Work order.
Your task is to copy every line of the entries that holds the word "https".

Materials provided section start

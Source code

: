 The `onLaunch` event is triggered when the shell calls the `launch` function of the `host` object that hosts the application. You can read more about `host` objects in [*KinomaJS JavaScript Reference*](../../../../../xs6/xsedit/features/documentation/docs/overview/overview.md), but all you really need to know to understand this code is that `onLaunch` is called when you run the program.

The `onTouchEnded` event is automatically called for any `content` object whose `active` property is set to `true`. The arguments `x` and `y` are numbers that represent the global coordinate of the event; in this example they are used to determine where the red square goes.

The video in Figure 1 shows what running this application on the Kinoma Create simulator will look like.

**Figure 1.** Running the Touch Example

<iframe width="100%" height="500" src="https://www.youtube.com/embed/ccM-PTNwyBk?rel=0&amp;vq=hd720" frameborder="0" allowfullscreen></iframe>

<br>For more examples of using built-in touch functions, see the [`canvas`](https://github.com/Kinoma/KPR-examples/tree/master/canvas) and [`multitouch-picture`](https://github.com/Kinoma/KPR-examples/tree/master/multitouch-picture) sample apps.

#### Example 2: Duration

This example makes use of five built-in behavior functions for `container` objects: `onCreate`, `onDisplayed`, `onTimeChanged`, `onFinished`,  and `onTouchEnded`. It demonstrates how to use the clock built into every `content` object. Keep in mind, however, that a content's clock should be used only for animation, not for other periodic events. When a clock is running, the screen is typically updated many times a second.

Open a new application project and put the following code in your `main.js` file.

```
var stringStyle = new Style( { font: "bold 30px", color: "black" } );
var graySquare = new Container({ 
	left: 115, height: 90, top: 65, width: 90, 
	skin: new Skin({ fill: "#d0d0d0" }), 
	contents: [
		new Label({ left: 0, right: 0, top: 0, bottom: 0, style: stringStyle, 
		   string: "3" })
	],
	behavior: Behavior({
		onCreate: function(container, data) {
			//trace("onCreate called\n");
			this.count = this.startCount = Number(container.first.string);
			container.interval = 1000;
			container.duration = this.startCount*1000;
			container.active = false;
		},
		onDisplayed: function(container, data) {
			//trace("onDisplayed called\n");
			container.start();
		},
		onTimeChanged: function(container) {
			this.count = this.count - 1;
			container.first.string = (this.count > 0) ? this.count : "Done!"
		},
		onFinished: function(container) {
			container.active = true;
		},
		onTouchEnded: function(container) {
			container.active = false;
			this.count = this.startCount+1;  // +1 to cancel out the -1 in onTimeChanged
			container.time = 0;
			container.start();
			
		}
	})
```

Materials provided section end

Solution for this problem.
<iframe width="100%" height="500" src="https://www.youtube.com/embed/ccM-PTNwyBk?rel=0&amp;vq=hd720" frameborder="0" allowfullscreen></iframe>
<br>For more examples of using built-in touch functions, see the [`canvas`](https://github.com/Kinoma/KPR-examples/tree/master/canvas) and [`multitouch-picture`](https://github.com/Kinoma/KPR-examples/tree/master/multitouch-picture) sample apps.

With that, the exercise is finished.